Somnium Hannibalis · teatro

Somnium Hannibalis A Ostiglia

SH torna in scena in grande stile: gli Histriones si sono provvisti di fuoco vero, e l’effetto delle fiamme – un enorme braciere che i personaggi alimentano a turno, più un certo numero di torce e lumi – è più emozionante di quanto si possa immaginare. 

E’ perfetto, perché in SH l’imagery più ricorrente ha a che fare con fuoco, fiamme, roghi, pire e cose che ardono, ed è un regalo che ci facciamo ogni volta che si recita all’aperto. Fiamma rituale, pira funeraria, falò celebrativo, simbolo, luce, distruzione, impeto… – il nostro braciere in scena significa molte cose. Ah, respirare l’odore del fuoco mentre Annibale parla del mare di roghi nella piana sotto Canne…

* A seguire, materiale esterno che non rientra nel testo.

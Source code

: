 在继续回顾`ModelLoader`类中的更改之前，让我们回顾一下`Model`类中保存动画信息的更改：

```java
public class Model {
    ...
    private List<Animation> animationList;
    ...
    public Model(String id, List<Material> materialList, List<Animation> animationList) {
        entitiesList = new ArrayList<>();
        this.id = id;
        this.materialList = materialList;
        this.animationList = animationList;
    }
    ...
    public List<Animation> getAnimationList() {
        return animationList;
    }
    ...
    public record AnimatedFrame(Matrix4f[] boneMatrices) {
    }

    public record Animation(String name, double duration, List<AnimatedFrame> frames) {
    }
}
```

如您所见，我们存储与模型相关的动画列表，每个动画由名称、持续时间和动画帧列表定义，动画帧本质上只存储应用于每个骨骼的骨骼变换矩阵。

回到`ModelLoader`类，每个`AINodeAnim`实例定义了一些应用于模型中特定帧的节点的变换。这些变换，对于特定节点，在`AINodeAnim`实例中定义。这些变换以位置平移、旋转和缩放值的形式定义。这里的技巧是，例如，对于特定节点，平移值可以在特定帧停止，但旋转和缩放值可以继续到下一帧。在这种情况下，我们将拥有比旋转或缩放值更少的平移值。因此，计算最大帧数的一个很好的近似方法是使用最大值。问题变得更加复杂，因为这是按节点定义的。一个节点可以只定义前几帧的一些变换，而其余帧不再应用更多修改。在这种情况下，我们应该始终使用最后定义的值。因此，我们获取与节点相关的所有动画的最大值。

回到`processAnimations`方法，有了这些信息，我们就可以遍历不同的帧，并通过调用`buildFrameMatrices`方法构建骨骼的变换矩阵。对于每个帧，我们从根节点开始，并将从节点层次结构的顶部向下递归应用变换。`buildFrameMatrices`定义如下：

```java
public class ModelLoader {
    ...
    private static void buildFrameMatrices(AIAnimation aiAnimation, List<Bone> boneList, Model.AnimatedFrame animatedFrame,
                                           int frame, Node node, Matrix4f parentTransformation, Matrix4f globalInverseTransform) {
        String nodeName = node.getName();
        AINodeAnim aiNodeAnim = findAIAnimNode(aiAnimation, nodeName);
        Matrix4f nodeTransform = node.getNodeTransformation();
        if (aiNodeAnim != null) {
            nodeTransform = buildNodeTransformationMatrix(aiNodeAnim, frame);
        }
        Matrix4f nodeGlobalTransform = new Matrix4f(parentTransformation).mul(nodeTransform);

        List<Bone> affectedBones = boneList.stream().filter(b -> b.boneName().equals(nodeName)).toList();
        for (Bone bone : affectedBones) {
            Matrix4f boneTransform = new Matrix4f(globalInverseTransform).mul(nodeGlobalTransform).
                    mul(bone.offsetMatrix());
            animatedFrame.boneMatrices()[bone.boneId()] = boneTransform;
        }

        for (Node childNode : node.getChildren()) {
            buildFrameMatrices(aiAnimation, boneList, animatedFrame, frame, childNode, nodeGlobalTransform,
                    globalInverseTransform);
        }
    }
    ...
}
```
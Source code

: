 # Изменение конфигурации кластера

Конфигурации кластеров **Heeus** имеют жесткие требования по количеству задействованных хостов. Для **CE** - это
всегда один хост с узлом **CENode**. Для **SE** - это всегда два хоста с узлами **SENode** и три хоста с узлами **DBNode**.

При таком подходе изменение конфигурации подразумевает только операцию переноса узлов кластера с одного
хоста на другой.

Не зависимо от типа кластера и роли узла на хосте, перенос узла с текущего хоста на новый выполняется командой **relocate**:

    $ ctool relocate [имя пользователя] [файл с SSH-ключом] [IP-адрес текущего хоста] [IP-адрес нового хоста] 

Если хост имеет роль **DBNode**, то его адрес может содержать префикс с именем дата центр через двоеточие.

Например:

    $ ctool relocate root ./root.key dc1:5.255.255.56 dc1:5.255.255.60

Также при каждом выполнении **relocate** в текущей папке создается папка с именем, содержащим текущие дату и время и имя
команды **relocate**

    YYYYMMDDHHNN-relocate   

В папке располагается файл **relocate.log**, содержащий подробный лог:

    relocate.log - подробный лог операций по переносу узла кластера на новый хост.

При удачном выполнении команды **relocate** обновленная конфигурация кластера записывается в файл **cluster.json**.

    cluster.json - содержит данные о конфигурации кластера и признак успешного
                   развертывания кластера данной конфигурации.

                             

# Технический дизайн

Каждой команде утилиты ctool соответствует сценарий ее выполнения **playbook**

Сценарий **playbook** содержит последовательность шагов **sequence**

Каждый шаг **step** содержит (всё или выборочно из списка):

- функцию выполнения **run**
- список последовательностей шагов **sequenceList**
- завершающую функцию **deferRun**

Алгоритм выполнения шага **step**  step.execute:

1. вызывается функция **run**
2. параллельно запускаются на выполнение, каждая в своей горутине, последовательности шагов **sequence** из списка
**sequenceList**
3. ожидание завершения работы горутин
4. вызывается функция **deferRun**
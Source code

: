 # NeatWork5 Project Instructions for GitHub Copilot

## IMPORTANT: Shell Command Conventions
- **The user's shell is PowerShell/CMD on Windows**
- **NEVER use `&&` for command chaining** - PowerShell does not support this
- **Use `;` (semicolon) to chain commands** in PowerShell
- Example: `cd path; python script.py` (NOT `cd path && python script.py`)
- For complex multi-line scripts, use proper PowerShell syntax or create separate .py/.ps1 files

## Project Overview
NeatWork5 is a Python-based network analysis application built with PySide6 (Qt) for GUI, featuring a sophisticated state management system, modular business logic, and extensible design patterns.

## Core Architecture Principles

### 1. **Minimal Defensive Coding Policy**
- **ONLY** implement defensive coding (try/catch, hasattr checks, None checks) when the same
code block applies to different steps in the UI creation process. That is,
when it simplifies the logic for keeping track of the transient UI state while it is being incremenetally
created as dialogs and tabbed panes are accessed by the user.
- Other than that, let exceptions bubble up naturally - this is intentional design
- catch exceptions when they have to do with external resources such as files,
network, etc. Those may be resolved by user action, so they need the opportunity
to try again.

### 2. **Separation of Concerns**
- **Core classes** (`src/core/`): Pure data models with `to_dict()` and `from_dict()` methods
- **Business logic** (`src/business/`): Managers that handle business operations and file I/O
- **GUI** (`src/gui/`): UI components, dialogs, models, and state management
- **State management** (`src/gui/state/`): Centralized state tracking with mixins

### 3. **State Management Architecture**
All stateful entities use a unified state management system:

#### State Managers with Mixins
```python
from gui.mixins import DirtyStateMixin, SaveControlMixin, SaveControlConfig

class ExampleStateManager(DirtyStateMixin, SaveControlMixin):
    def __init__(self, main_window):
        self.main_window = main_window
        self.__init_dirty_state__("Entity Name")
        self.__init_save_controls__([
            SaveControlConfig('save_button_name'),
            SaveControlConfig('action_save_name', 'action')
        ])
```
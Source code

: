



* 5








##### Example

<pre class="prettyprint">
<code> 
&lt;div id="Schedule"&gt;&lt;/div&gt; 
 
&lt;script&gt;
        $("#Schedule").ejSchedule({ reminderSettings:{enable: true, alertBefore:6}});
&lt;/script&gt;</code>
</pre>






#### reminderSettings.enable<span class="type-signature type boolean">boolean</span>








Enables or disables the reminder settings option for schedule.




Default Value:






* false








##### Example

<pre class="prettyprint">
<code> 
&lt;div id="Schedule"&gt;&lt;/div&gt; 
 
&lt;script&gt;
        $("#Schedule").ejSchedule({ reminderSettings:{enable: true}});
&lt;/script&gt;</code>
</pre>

Intanto ieri sera abbiamo provato la bellissima sequenza iniziale in cui, sullo sfondo di una musica che posso definire solo haunting, tutti gli spettri di Annibale si presentano all’appello, si confondono, prendono le armi e tornano a perdersi in una luce di crepuscolo senza però andarsene del tutto – ombre indistinte e sempre presenti, la lunga processione di tutti coloro che Annibale ha perduto nell’inseguire la sua chimera. Gabriella Chiodarelli è un genio di regista, e questa scena mi dà i brividi ogni volta che la rivedo. Anche in pieno giorno. Anche in jeans e maglietta. 

Questa ripresa promette davvero bene.